I really appreciate the number of survey respondents from WVBA over the last several survey years. If you attempted to provide results on the electronic survey after I spoke about it at March 28th WVBA meeting and were unable to submit, please consider trying again. We had an unfortunate glitch on item 9a (question on queens) and, depending upon your response, you may have been prevented from finishing the survey. It is now fixed.

I trust by now you have looked at your colony(ies) and likely have started some spring management (feeding, cleaning bottom boards, evaluating strength perhaps). Some colonies are very strong already this season but we also find some surviving colonies that are weaker. We need to individually assess colonies to determine if we need to stimulate (the weaker ones), feed (those with limited honey stores) or seek to control swarming in those that are strong in which the brood area has or may become congested.
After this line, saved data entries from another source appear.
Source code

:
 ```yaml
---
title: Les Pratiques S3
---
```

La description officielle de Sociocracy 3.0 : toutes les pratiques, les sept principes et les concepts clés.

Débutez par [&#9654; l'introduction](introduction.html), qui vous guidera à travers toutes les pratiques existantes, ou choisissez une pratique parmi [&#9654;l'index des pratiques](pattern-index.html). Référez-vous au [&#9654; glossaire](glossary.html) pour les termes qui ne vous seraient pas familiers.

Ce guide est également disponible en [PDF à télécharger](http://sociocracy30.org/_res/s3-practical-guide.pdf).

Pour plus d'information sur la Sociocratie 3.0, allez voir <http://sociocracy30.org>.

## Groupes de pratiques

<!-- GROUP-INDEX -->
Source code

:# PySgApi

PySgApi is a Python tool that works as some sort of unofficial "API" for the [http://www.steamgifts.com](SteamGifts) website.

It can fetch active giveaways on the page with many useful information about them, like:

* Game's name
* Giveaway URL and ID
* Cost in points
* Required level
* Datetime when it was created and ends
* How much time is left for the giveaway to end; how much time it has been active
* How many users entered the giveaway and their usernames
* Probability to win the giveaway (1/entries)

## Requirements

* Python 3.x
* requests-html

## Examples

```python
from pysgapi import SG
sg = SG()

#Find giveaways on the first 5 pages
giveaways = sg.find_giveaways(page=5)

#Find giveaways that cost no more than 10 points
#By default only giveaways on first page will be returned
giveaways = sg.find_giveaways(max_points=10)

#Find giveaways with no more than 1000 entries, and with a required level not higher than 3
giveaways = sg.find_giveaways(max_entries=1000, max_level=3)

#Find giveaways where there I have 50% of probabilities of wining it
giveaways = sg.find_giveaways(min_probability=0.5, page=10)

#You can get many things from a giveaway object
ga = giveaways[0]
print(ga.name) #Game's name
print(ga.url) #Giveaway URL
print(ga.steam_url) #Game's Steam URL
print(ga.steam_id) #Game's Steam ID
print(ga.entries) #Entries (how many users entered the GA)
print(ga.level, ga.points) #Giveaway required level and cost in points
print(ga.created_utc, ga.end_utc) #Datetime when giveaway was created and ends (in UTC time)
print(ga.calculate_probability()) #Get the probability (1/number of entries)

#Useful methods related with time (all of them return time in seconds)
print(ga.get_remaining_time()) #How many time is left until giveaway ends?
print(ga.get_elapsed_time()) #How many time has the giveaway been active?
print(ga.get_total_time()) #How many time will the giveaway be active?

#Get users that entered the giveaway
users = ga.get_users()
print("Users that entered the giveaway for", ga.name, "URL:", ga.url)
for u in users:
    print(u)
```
Supering can help relieve congestion, and stronger colonies will often need the first super this month, but simply adding a box on top will not be of value unless the bees use the space.

With the abundance of flowering plants and good weather at the end of March, we also have to be sure we don’t lose a large colony yet this spring. Strong colonies may have used most of their winter stores, are using pollen daily as they collect it for their brood feeding and are likely living “on the edge.” A cold snap, with some rainy cool days resulting in no or very reduced foraging opportunities, can result in a spring loss. Weaker and strong colonies can collapse quite unexpectedly.

April is the month when swarming can be intense. We saw some March swarms this year especially during the mild 70 degree days at the end of March. Colonies start raising queens and then swarm for complex, inter-connected reasons. Congestion of the brood nest (too many adult bodies on brood frames), a rapidly expanding adult population, and an older queen unable to supply sufficient queen substance to her daughters, are thought to be the major factors

However, brood areas limited by heavy left-over winter honey stores or honey collected from spring flowers, poorly drawn combs with lots of drone cells, frames of foundation not yet drawn, bees stuck in the top box only slowly expanding downward or sideways with their brood, poor hive air circulation, dampness and other factors are additional contributors to brood congestion and poor circulation of the queen chemicals.

Rearing of queens and swarming is a basic bee biology and bees rear drones and queen cells when conditions are favorable in their hive. But small colonies can swarm too. Colonies with older queens are 2X as likely to swarm.

April is the month we like to start new colonies. Packages and nucs may outgrow their initial box given favorable weather and some nucs may need a 2nd brood box before end of April, 3-6 weeks from installation date. Packages and nucs are someone else’s idea of what you want in bees, Capturing a swarm is a great learning experience, can be lots of fun (sometimes a bit frustrating) and is a better way of increasing colony numbers or making up winter losses. The best way is to split those strong colonies before they swarm. You can use the swarm queen cells to get them queenright faster. Remember of avoid “over-loving” newly installed packages, nucs, swarms – let them get established before pawing through them.

I wish all good spring management success.